Can Fin
Homes conducted a conference call 27 April 2023 to discuss its financial
results for the quarter ended March 2023. Suresh Iyer. MD and CEO of the
company addressed the call:
Highlights:
The
company has recorded healthy 8% growth in the disbursements in FY2023. The loan
book has jumped by 18% end March 2023 over March 2023.
With
the strong collection efforts, the company has registered decline in the gross
NPA ratio to 0.55% and net NPA ratio to 0.16% end March 2023.
The
company has increased provisions on conservative basis to raise provision
coverage ratio in Q4FY2023. The company has created standard asset provisions
of Rs 25 crore raising the overall provisions on the balance sheet to Rs 312
crore from Rs 290 crore a quarter ago.
The
rising interest rate has led to increase in cost of borrowings, while the rate hike
has been gradual on the asset side and the full impact of lending rate hike is yet
to be experienced. Thus, the company expected improvement in the spreads and
margins going forward.
The
cost to Income ratio has been reduced to 16.93% in FY2023 from 18.32% in
FY2022. The company expects to maintain cost income ratio in the range of 16-
17%.
The company
has undrawn bank lines of Rs 4600 crore.
The
company has a monthly collection rate of Rs 500 crore and quarterly Rs 1500
crore.
The company
is comfortable with the current gearing ratio of 8 times and it does not see
the immediate need to raise capital.
The
company has witnessed jump in the yield on advances to 9.8% in Q4FY2023 as the
pricing on Rs 10000 crore out of a Rs 30000 crore of loan book was reset during
the quarter.
The
company expects further repricing of Rs 18000 crore of loans in next two
quarters.
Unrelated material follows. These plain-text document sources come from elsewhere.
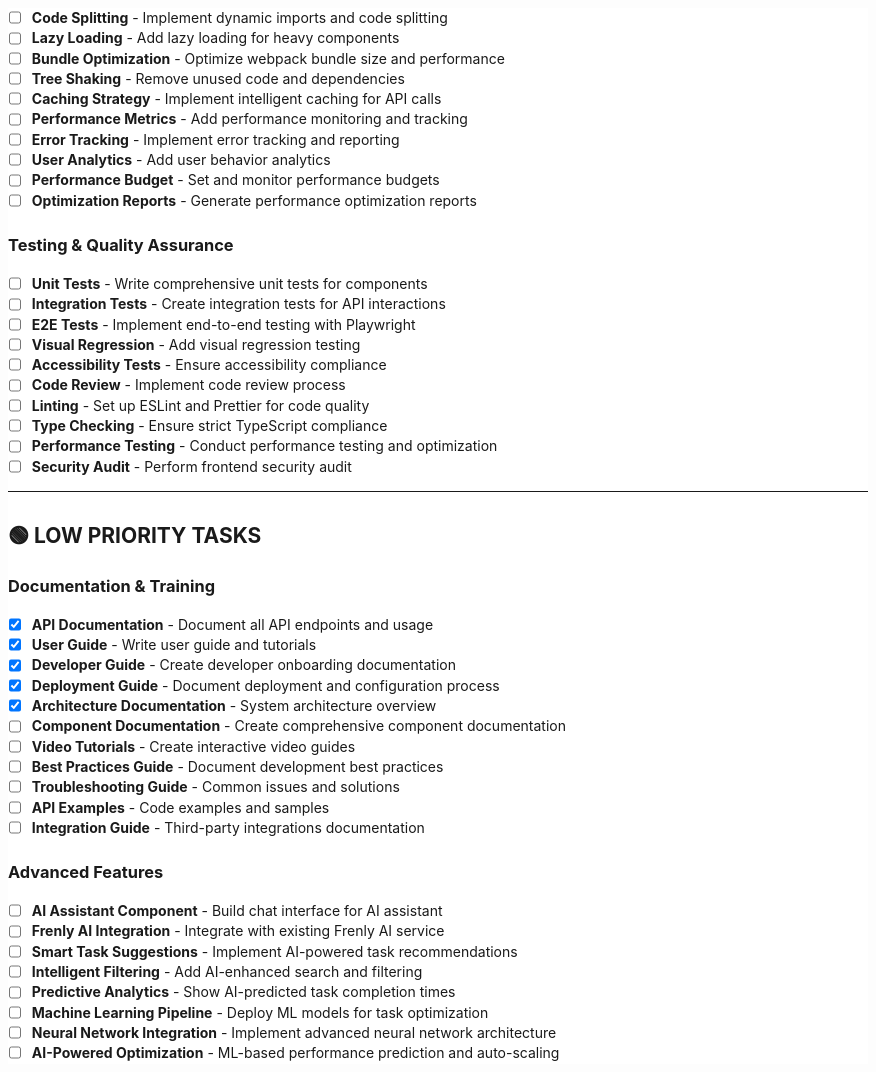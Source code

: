 - [ ] **Code Splitting** - Implement dynamic imports and code splitting
- [ ] **Lazy Loading** - Add lazy loading for heavy components
- [ ] **Bundle Optimization** - Optimize webpack bundle size and performance
- [ ] **Tree Shaking** - Remove unused code and dependencies
- [ ] **Caching Strategy** - Implement intelligent caching for API calls
- [ ] **Performance Metrics** - Add performance monitoring and tracking
- [ ] **Error Tracking** - Implement error tracking and reporting
- [ ] **User Analytics** - Add user behavior analytics
- [ ] **Performance Budget** - Set and monitor performance budgets
- [ ] **Optimization Reports** - Generate performance optimization reports

### **Testing & Quality Assurance**

- [ ] **Unit Tests** - Write comprehensive unit tests for components
- [ ] **Integration Tests** - Create integration tests for API interactions
- [ ] **E2E Tests** - Implement end-to-end testing with Playwright
- [ ] **Visual Regression** - Add visual regression testing
- [ ] **Accessibility Tests** - Ensure accessibility compliance
- [ ] **Code Review** - Implement code review process
- [ ] **Linting** - Set up ESLint and Prettier for code quality
- [ ] **Type Checking** - Ensure strict TypeScript compliance
- [ ] **Performance Testing** - Conduct performance testing and optimization
- [ ] **Security Audit** - Perform frontend security audit

---

## 🟢 **LOW PRIORITY TASKS**

### **Documentation & Training**

- [x] **API Documentation** - Document all API endpoints and usage
- [x] **User Guide** - Write user guide and tutorials
- [x] **Developer Guide** - Create developer onboarding documentation
- [x] **Deployment Guide** - Document deployment and configuration process
- [x] **Architecture Documentation** - System architecture overview
- [ ] **Component Documentation** - Create comprehensive component documentation
- [ ] **Video Tutorials** - Create interactive video guides
- [ ] **Best Practices Guide** - Document development best practices
- [ ] **Troubleshooting Guide** - Common issues and solutions
- [ ] **API Examples** - Code examples and samples
- [ ] **Integration Guide** - Third-party integrations documentation

### **Advanced Features**

- [ ] **AI Assistant Component** - Build chat interface for AI assistant
- [ ] **Frenly AI Integration** - Integrate with existing Frenly AI service
- [ ] **Smart Task Suggestions** - Implement AI-powered task recommendations
- [ ] **Intelligent Filtering** - Add AI-enhanced search and filtering
- [ ] **Predictive Analytics** - Show AI-predicted task completion times
- [ ] **Machine Learning Pipeline** - Deploy ML models for task optimization
- [ ] **Neural Network Integration** - Implement advanced neural network architecture
- [ ] **AI-Powered Optimization** - ML-based performance prediction and auto-scaling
The company is already charging higher rate of interest on new disbursals.
Thus, the company expects the net interest margin to improve from existing 3.4%
to 3.5%.
The
entire liabilities have been already repriced and the cost of borrowing stands
at 7.5%. If there is no negative, the cost of funds can remain stable ahead.
The
recent policy rate hikes have slightly impacted the demand with the increase in
EMI on housing loans. However, the company expects the demand to recover in the
second half of FY2024 with stabilizing interest rates.
The
company is comfortable to deliver 18-20% loan growth in FY2024.
The
company would be refocusing on branch expansion after covid pause. It aims to
add 10-15 branches every year.
The
current loam mix of 70% for salaried segment will be maintained. The DSA will
continue to be as a major sourcing channel for the company.
The
southern states contribute 65% of the business of the company and the company aims
to reduce the share of southern states to 60% in the loan mix ahead.
The
company expects to maintain credit cost of 5-7 bps.
The
restructured loan book of the company stands at Rs 695 crore. The payments have
started from February 2023 and the entire book would be out of restructured
category by November 2023.
The
company is targeting to recover NPAs of Rs 74 crore in FY2023.
The
company would maintain the provision coverage ratio at current level and it would
like to raise it upward if the opportunity arises.
The
company is focused on maintaining spreads of 2.5% and the margins of 3.5%.
The other income has
shown a pickup in Q4 as company has restarted some charges to the customer
which were on hold during covid period.